TASK DESCRIPTION ::
Extract all lines in the data that contain the word "affect".

----------

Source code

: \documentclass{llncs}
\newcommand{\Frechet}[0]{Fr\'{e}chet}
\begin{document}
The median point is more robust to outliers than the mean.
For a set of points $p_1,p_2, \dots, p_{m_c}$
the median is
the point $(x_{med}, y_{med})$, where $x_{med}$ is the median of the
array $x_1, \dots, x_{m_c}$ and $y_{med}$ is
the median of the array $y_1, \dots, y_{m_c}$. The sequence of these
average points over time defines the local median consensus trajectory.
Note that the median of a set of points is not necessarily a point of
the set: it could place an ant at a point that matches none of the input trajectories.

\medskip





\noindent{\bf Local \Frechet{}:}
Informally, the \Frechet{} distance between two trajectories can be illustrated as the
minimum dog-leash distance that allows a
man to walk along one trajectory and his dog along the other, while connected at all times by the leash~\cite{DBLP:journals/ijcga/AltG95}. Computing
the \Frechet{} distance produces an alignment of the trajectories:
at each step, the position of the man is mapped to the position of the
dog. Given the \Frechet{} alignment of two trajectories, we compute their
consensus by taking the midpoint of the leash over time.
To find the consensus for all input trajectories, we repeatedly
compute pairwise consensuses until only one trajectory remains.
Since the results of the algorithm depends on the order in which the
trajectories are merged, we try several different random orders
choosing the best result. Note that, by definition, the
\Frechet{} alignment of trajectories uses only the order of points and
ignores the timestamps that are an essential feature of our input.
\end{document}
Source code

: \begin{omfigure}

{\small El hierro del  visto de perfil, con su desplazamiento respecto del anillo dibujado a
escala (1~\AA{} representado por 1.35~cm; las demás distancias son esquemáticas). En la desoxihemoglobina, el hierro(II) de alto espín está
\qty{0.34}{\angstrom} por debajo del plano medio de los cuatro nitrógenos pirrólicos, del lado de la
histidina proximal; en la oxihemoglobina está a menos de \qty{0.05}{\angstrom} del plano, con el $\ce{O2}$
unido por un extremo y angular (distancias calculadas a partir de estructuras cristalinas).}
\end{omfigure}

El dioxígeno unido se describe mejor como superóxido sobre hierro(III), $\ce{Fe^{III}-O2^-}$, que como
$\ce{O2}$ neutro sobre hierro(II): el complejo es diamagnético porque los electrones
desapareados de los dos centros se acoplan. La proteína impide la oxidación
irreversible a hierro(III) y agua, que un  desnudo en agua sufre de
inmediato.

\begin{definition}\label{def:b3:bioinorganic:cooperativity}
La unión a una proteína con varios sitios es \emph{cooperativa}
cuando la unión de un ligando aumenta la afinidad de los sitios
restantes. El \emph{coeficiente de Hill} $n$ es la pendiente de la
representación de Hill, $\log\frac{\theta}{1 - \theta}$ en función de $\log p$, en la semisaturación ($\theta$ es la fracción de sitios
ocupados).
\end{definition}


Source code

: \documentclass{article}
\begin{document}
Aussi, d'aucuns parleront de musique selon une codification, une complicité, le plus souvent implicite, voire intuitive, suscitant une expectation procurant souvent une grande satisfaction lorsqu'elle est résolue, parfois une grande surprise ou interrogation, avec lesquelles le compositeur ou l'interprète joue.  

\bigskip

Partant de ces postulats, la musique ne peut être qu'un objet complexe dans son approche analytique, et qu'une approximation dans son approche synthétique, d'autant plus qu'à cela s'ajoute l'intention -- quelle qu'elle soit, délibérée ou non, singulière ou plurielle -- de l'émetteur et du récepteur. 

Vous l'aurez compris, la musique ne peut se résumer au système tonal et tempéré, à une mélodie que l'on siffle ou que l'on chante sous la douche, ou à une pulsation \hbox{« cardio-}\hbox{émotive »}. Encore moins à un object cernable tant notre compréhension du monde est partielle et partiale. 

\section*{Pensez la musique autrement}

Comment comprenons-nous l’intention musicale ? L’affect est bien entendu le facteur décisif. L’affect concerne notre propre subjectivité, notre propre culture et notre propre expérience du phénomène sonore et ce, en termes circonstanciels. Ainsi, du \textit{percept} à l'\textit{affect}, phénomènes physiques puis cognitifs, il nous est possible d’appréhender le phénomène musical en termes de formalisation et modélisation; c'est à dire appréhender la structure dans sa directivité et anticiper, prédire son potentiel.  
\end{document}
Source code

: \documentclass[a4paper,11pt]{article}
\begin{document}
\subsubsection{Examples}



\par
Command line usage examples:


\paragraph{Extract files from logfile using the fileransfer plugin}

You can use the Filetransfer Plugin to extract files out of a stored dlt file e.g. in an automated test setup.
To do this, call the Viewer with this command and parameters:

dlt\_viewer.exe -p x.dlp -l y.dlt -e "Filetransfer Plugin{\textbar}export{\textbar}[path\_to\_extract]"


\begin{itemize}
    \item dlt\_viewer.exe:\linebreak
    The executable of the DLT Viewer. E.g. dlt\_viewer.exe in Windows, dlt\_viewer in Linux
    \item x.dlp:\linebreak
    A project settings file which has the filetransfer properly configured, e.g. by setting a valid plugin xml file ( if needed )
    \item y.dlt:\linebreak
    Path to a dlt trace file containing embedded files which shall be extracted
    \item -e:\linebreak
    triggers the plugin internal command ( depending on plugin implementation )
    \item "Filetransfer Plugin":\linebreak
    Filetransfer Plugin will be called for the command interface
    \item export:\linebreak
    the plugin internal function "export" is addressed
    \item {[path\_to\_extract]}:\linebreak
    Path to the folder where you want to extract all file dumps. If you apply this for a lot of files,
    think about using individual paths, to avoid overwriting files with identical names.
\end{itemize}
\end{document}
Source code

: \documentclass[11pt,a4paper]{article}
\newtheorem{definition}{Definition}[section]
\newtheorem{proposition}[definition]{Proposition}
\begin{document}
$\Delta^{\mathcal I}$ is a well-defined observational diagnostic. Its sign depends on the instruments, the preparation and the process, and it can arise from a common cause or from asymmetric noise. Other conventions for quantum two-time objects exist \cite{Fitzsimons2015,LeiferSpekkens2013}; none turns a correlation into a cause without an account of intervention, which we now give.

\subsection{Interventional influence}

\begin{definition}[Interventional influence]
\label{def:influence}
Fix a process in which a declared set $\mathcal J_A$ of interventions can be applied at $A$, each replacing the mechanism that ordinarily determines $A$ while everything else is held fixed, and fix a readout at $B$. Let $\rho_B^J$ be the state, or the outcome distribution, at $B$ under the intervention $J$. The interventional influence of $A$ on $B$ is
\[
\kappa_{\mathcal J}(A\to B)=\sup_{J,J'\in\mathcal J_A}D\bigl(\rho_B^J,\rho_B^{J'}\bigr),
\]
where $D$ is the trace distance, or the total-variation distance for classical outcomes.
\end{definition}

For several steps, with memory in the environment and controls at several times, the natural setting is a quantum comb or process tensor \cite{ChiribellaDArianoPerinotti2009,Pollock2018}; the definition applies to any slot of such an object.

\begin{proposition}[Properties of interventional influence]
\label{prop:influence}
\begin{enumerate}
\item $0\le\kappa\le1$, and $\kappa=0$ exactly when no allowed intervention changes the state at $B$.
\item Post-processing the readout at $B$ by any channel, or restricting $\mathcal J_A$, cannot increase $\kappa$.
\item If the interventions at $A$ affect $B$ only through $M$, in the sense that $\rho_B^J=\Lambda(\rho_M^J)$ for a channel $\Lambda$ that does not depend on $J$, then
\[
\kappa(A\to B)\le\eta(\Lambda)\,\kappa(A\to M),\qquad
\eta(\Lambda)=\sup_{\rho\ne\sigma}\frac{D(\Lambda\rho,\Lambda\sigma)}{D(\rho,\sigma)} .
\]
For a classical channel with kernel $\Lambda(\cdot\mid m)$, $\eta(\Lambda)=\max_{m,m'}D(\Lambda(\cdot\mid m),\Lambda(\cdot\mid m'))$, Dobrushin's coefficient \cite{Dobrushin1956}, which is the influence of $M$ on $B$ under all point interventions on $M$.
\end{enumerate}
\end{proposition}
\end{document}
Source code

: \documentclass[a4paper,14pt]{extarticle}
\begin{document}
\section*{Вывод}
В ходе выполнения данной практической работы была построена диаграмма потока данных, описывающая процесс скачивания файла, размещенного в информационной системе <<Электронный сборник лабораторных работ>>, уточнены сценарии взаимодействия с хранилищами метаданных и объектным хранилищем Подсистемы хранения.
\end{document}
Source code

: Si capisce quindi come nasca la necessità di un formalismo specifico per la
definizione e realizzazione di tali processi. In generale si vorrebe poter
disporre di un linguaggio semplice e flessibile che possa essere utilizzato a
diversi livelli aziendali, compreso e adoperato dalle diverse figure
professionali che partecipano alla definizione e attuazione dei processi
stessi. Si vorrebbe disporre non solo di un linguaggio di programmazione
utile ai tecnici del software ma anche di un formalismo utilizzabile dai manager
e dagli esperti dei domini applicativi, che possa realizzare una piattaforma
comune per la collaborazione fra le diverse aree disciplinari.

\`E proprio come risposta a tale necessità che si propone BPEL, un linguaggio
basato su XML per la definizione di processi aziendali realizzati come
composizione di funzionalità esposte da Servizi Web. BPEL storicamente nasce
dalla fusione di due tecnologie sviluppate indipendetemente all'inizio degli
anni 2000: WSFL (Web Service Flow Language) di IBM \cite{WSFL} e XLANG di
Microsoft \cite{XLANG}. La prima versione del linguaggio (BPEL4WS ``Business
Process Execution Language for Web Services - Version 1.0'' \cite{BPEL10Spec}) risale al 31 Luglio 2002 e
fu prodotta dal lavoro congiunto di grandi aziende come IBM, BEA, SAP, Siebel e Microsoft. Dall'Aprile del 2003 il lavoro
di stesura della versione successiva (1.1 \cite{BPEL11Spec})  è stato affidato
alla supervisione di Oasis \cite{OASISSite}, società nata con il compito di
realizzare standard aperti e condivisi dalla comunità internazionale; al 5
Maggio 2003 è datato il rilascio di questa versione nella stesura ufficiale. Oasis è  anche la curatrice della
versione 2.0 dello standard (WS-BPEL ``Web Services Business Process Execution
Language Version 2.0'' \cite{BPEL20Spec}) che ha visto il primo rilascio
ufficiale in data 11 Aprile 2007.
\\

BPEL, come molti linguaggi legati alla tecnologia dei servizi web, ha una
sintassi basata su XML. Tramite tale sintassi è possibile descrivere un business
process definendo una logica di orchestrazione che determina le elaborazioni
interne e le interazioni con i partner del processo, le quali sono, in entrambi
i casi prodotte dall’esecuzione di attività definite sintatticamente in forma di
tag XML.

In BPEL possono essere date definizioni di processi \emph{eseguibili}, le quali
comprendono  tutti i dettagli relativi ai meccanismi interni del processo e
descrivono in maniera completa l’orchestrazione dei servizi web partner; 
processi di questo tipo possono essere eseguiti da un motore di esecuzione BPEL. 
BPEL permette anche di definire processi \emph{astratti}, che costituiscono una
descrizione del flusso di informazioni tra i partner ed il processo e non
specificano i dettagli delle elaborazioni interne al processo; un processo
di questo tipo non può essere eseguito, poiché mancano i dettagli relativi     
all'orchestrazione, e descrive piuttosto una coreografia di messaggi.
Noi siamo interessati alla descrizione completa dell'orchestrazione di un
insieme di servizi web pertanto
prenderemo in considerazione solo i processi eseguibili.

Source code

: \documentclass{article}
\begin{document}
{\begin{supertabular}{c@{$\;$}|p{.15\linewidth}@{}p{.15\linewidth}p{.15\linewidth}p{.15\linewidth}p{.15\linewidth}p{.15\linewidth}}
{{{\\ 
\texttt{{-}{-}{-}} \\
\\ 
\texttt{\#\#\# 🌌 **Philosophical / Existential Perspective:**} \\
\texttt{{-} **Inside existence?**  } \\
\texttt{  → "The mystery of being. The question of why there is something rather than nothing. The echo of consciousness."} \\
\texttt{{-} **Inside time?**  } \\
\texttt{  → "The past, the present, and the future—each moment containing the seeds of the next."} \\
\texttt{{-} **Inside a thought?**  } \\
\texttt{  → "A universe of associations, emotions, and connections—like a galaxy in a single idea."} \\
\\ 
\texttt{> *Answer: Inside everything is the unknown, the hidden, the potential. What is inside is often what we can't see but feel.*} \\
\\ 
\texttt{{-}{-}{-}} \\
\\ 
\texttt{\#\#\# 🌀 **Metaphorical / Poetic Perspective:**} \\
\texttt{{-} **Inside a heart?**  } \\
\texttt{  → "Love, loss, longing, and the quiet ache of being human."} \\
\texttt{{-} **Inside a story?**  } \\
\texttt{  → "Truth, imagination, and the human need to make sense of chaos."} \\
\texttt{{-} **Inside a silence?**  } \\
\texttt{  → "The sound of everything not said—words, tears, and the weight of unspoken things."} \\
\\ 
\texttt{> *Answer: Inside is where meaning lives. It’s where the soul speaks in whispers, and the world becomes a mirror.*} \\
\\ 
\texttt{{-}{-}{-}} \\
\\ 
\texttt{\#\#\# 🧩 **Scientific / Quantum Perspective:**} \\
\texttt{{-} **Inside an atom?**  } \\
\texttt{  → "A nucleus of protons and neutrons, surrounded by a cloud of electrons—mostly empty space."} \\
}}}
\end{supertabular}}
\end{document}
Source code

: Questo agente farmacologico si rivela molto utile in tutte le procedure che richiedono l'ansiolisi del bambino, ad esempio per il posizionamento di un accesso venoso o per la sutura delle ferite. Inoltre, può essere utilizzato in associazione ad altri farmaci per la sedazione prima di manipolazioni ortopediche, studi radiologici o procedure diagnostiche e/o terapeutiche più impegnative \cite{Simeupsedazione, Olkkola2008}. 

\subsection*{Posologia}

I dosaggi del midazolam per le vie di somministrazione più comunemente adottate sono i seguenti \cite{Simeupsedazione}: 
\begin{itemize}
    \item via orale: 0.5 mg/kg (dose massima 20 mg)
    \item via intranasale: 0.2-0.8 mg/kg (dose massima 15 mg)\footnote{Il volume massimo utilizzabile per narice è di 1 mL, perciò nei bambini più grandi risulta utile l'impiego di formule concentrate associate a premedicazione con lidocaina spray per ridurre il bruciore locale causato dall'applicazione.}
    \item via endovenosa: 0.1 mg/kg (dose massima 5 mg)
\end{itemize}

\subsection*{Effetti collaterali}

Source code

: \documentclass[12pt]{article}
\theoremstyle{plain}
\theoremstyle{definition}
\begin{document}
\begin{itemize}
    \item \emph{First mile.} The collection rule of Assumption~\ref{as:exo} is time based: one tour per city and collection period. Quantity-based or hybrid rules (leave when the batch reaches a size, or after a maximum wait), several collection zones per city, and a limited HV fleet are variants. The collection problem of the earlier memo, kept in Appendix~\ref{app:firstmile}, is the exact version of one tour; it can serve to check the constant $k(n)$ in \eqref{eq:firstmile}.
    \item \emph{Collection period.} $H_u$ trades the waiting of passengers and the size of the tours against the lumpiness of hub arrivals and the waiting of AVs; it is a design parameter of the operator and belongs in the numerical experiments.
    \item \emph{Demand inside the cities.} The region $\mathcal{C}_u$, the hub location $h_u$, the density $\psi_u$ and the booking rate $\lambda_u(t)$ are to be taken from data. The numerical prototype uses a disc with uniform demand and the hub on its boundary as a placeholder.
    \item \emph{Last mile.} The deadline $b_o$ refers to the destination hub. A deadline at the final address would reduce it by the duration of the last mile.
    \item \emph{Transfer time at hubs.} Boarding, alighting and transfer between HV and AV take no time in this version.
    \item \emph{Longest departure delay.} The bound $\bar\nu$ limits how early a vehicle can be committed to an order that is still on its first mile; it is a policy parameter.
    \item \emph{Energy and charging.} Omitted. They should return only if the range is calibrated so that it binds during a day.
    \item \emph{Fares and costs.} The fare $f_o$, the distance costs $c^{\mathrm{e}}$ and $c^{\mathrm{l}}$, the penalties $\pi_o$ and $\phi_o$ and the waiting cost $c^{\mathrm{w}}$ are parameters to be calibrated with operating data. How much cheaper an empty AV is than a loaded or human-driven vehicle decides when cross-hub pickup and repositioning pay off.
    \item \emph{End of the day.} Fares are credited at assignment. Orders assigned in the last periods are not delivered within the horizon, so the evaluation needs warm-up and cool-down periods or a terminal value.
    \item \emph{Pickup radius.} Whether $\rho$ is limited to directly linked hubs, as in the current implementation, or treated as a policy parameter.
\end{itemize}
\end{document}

----------

EXERCISE RESPONSE ::
Comment comprenons-nous l’intention musicale ? L’affect est bien entendu le facteur décisif. L’affect concerne notre propre subjectivité, notre propre culture et notre propre expérience du phénomène sonore et ce, en termes circonstanciels. Ainsi, du \textit{percept} à l'\textit{affect}, phénomènes physiques puis cognitifs, il nous est possible d’appréhender le phénomène musical en termes de formalisation et modélisation; c'est à dire appréhender la structure dans sa directivité et anticiper, prédire son potentiel.  
\item If the interventions at $A$ affect $B$ only through $M$, in the sense that $\rho_B^J=\Lambda(\rho_M^J)$ for a channel $\Lambda$ that does not depend on $J$, then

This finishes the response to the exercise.